When writing problems for an introductory linear algebra course, a generic question would be

Find the eigenvalues of $A= \begin{bmatrix} \dots \end{bmatrix}$.

From an instructor perspective, it is generally desirable that the computation be reasonably straightforward (e.g., not tasking students with finding roots of an irreducible quintic). Furthermore, the goal of the question is whether students can correctly find the characteristic polynomial and solve for the roots, rather than the ability to carefully add numerous fractions. As such, matrices $A$ with integer entries are generally preferable, perhaps along with a bias towards positive entries that aren't too large. However, we don't want to make the problem too easy. For example, tasking students with finding the eigenvalues of a diagonal/triangular matrix doesn't make for a particularly good question (unless it is specifically a question of recognizing this property).

As such, it is probably best to write such a question by starting with the eigenvalues and working backwards to generate a matrix $A$ with those eigenvalues.

These thoughts lead me to an (admittedly vague) definition:

A "nifty matrix" $A$ should

  1. Have a given set of eigenvalues $\{\lambda_1, \dots, \lambda_n\}$.

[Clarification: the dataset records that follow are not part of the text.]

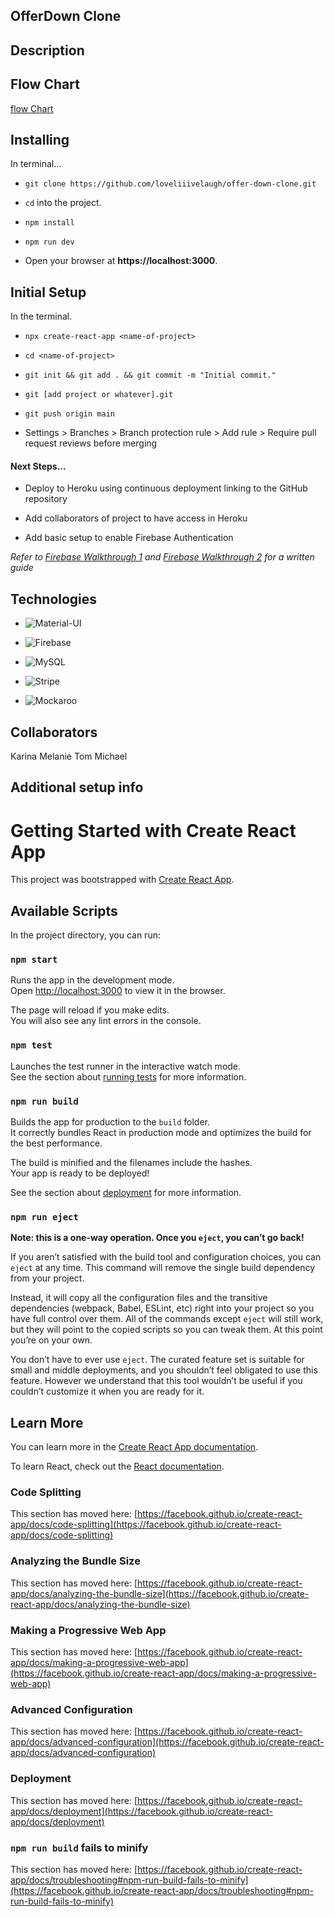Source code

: ## OfferDown Clone

## Description

## Flow Chart

[flow Chart](https://drive.google.com/file/d/1683BrVxaI6uHemdDVSbw6J9EM_R28fI-/view?usp=sharing)


## Installing

In terminal...

* `git clone https://github.com/loveliiivelaugh/offer-down-clone.git`

* `cd` into the project.

* `npm install`

* `npm run dev`

* Open your browser at **https://localhost:3000**.

## Initial Setup

In the terminal.

* `npx create-react-app <name-of-project>`

* `cd <name-of-project>`

* `git init && git add . && git commit -m "Initial commit."`

* `git [add project or whatever].git`

* `git push origin main`

* Settings > Branches > Branch protection rule > Add rule > Require pull request reviews before merging

#### Next Steps...

* Deploy to Heroku using continuous deployment linking to the GitHub repository

* Add collaborators of project to have access in Heroku

* Add basic setup to enable Firebase Authentication

*Refer to [Firebase Walkthrough 1](/walkthrough-pt1.md) and [Firebase Walkthrough 2](/walkthrough-pt2.md) for a written guide*


## Technologies

* ![Material-UI](https://material-ui.com/)

* ![Firebase](https://firebase.google.com/)

* ![MySQL](https://www.mysql.com)

* ![Stripe](https://stripe.com/)

* ![Mockaroo](https://mockaroo.com/)

## Collaborators

Karina Melanie Tom Michael

## Additional setup info

# Getting Started with Create React App

This project was bootstrapped with [Create React App](https://github.com/facebook/create-react-app).

## Available Scripts

In the project directory, you can run:

### `npm start`

Runs the app in the development mode.\
Open [http://localhost:3000](http://localhost:3000) to view it in the browser.

The page will reload if you make edits.\
You will also see any lint errors in the console.

### `npm test`

Launches the test runner in the interactive watch mode.\
See the section about [running tests](https://facebook.github.io/create-react-app/docs/running-tests) for more information.

### `npm run build`

Builds the app for production to the `build` folder.\
It correctly bundles React in production mode and optimizes the build for the best performance.

The build is minified and the filenames include the hashes.\
Your app is ready to be deployed!

See the section about [deployment](https://facebook.github.io/create-react-app/docs/deployment) for more information.

### `npm run eject`

**Note: this is a one-way operation. Once you `eject`, you can’t go back!**

If you aren’t satisfied with the build tool and configuration choices, you can `eject` at any time. This command will remove the single build dependency from your project.

Instead, it will copy all the configuration files and the transitive dependencies (webpack, Babel, ESLint, etc) right into your project so you have full control over them. All of the commands except `eject` will still work, but they will point to the copied scripts so you can tweak them. At this point you’re on your own.

You don’t have to ever use `eject`. The curated feature set is suitable for small and middle deployments, and you shouldn’t feel obligated to use this feature. However we understand that this tool wouldn’t be useful if you couldn’t customize it when you are ready for it.

## Learn More

You can learn more in the [Create React App documentation](https://facebook.github.io/create-react-app/docs/getting-started).

To learn React, check out the [React documentation](https://reactjs.org/).

### Code Splitting

This section has moved here: [https://facebook.github.io/create-react-app/docs/code-splitting](https://facebook.github.io/create-react-app/docs/code-splitting)

### Analyzing the Bundle Size

This section has moved here: [https://facebook.github.io/create-react-app/docs/analyzing-the-bundle-size](https://facebook.github.io/create-react-app/docs/analyzing-the-bundle-size)

### Making a Progressive Web App

This section has moved here: [https://facebook.github.io/create-react-app/docs/making-a-progressive-web-app](https://facebook.github.io/create-react-app/docs/making-a-progressive-web-app)

### Advanced Configuration

This section has moved here: [https://facebook.github.io/create-react-app/docs/advanced-configuration](https://facebook.github.io/create-react-app/docs/advanced-configuration)

### Deployment

This section has moved here: [https://facebook.github.io/create-react-app/docs/deployment](https://facebook.github.io/create-react-app/docs/deployment)

### `npm run build` fails to minify

This section has moved here: [https://facebook.github.io/create-react-app/docs/troubleshooting#npm-run-build-fails-to-minify](https://facebook.github.io/create-react-app/docs/troubleshooting#npm-run-build-fails-to-minify)
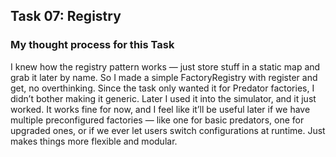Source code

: ## Task 07: Registry

### My thought process for this Task

I knew how the registry pattern works — just store stuff in a static map and grab it later by name. So I made a simple FactoryRegistry with register and get, no overthinking. Since the task only wanted it for Predator factories, I didn’t bother making it generic. Later I used it into the simulator, and it just worked. It works fine for now, and I feel like it’ll be useful later if we have multiple preconfigured factories — like one for basic predators, one for upgraded ones, or if we ever let users switch configurations at runtime. Just makes things more flexible and modular.
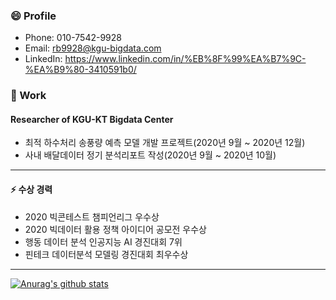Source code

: ### 😄 Profile
- Phone: 010-7542-9928
- Email: rb9928@kgu-bigdata.com
- LinkedIn: https://www.linkedin.com/in/%EB%8F%99%EA%B7%9C-%EA%B9%80-3410591b0/
### 🔭 Work 
#### Researcher of KGU-KT Bigdata Center
- 최적 하수처리 송풍량 예측 모델 개발 프로젝트(2020년 9월 ~ 2020년 12월)
- 사내 배달데이터 정기 분석리포트 작성(2020년 9월 ~ 2020년 10월)
---
#### ⚡ 수상 경력
- 2020 빅콘테스트 챔피언리그 우수상
- 2020 빅데이터 활용 정책 아이디어 공모전 우수상
- 행동 데이터 분석 인공지능 AI 경진대회 7위
- 핀테크 데이터분석 모델링 경진대회 최우수상

---
[![Anurag's github stats](https://github-readme-stats.vercel.app/api?username=DrumDong)](https://github.com/anuraghazra/github-readme-stats)

<!--
**DrumDong/DrumDong** is a ✨ _special_ ✨ repository because its `README.md` (this file) appears on your GitHub profile.

Here are some ideas to get you started:

- 🔭 I’m currently working on KNU-KT Bigdata Center
- 🌱 I’m currently learning ...
- 👯 I’m looking to collaborate on ...
- 🤔 I’m looking for help with ...
- 💬 Ask me about ...
- 📫 How to reach me: ...
- 😄 Pronouns: ...
- ⚡ Fun fact: ...
-->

  2. Contain only non-zero integers: $A = (a_{ij}) \in \{\mathbb{Z}\setminus\{0\}\}^{n \times n}$

Note that our conditions necessitate that the eigenvalues be algebraic integers and that the list of eigenvalues must contain all of the Galois conjugates.

For example,

$$ D= \begin{bmatrix} 3 & 0 \\ 0 & 2 \end{bmatrix}, \quad T= \begin{bmatrix} 3 & 7 \\ 0 & 2 \end{bmatrix}, \quad \text{ and } A=\begin{bmatrix} 1 & 1 \\ -2 & 4 \end{bmatrix} $$ all have the same eigenvalues, but only $A$ is "nifty matrix" for the eigenvalues $\{3,2\}$. Similarly, $$A= \begin{bmatrix} 2 & 1 \\ 1 & 1 \end{bmatrix}$$ is a "nifty matrix" for the eigenvalues $\lambda_\pm = \frac{3 \pm \sqrt{5}}{2}$.

The Goal

Imagine that you're stuck in a textbook factory and need to write hundreds of "compute the eigenvalues" problems. How would you set about your task? Since you are picking the eigenvalues at the start, you can also control the characteristic and minimal polynomials of $A$, $\chi_A$ and $\mu_A$.

The way I envision this working is a function / algorithm that gives a (perhaps non-unique) mapping

$$\{\text{eigenvalues & min. or char. poly} \} \longrightarrow \text{nifty matrix}. $$

A simple approach

  1. Start with a list of integer eigenvalues.

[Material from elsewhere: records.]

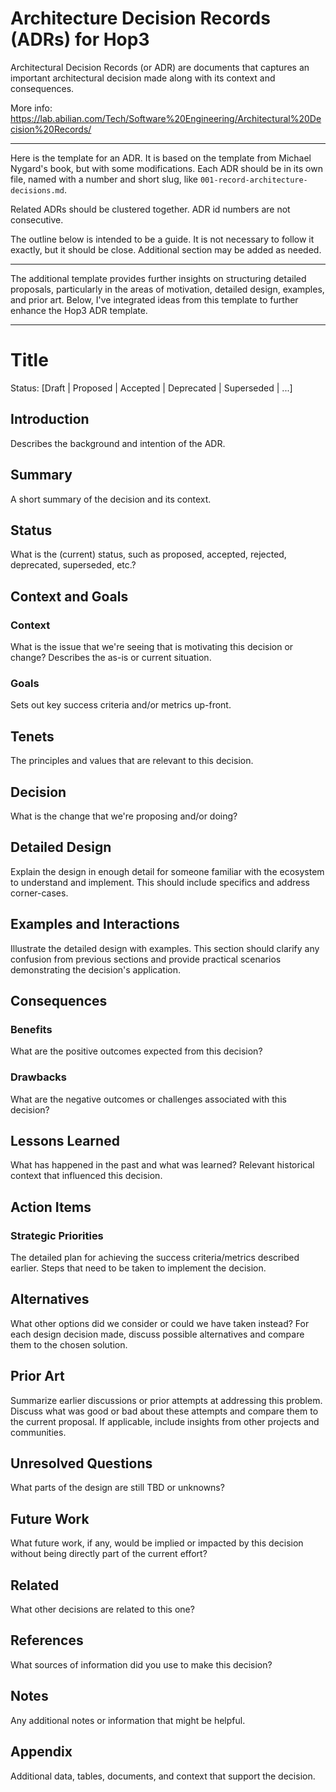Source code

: # Architecture Decision Records (ADRs) for Hop3

Architectural Decision Records (or ADR) are documents that captures an important architectural decision made along with its context and consequences.

More info: https://lab.abilian.com/Tech/Software%20Engineering/Architectural%20Decision%20Records/

---

Here is the template for an ADR. It is based on the template from Michael Nygard's book, but with some modifications. Each ADR should be in its own file, named with a number and short slug, like `001-record-architecture-decisions.md`.

Related ADRs should be clustered together. ADR id numbers are not consecutive.

The outline below is intended to be a guide. It is not necessary to follow it exactly, but it should be close. Additional section may be added as needed.

---

The additional template provides further insights on structuring detailed proposals, particularly in the areas of motivation, detailed design, examples, and prior art. Below, I've integrated ideas from this template to further enhance the Hop3 ADR template.

---

# Title

Status: [Draft | Proposed | Accepted | Deprecated | Superseded | ...]

## Introduction

Describes the background and intention of the ADR.

## Summary

A short summary of the decision and its context.

## Status

What is the (current) status, such as proposed, accepted, rejected, deprecated, superseded, etc.?

## Context and Goals

### Context

What is the issue that we're seeing that is motivating this decision or change? Describes the as-is or current situation.

### Goals

Sets out key success criteria and/or metrics up-front.

## Tenets

The principles and values that are relevant to this decision.

## Decision

What is the change that we're proposing and/or doing?

## Detailed Design

Explain the design in enough detail for someone familiar with the ecosystem to understand and implement. This should include specifics and address corner-cases.

## Examples and Interactions

Illustrate the detailed design with examples. This section should clarify any confusion from previous sections and provide practical scenarios demonstrating the decision's application.

## Consequences

### Benefits

What are the positive outcomes expected from this decision?

### Drawbacks

What are the negative outcomes or challenges associated with this decision?

## Lessons Learned

What has happened in the past and what was learned? Relevant historical context that influenced this decision.

## Action Items

### Strategic Priorities

The detailed plan for achieving the success criteria/metrics described earlier. Steps that need to be taken to implement the decision.

## Alternatives

What other options did we consider or could we have taken instead? For each design decision made, discuss possible alternatives and compare them to the chosen solution.

## Prior Art

Summarize earlier discussions or prior attempts at addressing this problem. Discuss what was good or bad about these attempts and compare them to the current proposal. If applicable, include insights from other projects and communities.

## Unresolved Questions

What parts of the design are still TBD or unknowns?

## Future Work

What future work, if any, would be implied or impacted by this decision without being directly part of the current effort?

## Related

What other decisions are related to this one?

## References

What sources of information did you use to make this decision?

## Notes

Any additional notes or information that might be helpful.

## Appendix

Additional data, tables, documents, and context that support the decision.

  2. Form a diagonal matrix (or Jordan block matrix or upper-triangular matrix) $M$ that has the desired eigenvalues.

  3. Build a matrix $P$ by doing some row operations on the identity matrix, without rescaling rows or adding non-integer copies of rows. By Cramer's rule, $P^{-1}$ will only have integer entries as well.

  4. Form $A= P M P^{-1}$. See how we did. Keep trying different $P$ matrices until something works.

A slightly more sophisticated approach.

This approach has the benefit of starting with the characteristic polynomial, which allows you to generate nifty matrices for eigenvalues that aren't necessarily integers (unlike the above approach).

  1. Pick a suitable characteristic polynomial $\chi$ and minimal polynomial $\mu$, each with integer coefficients.

  2. Build a matrix $C$ that will be the rational canonical form of $A$ using the characteristic polynomial and minimal polynomial. Note that $C$ will have integer entries.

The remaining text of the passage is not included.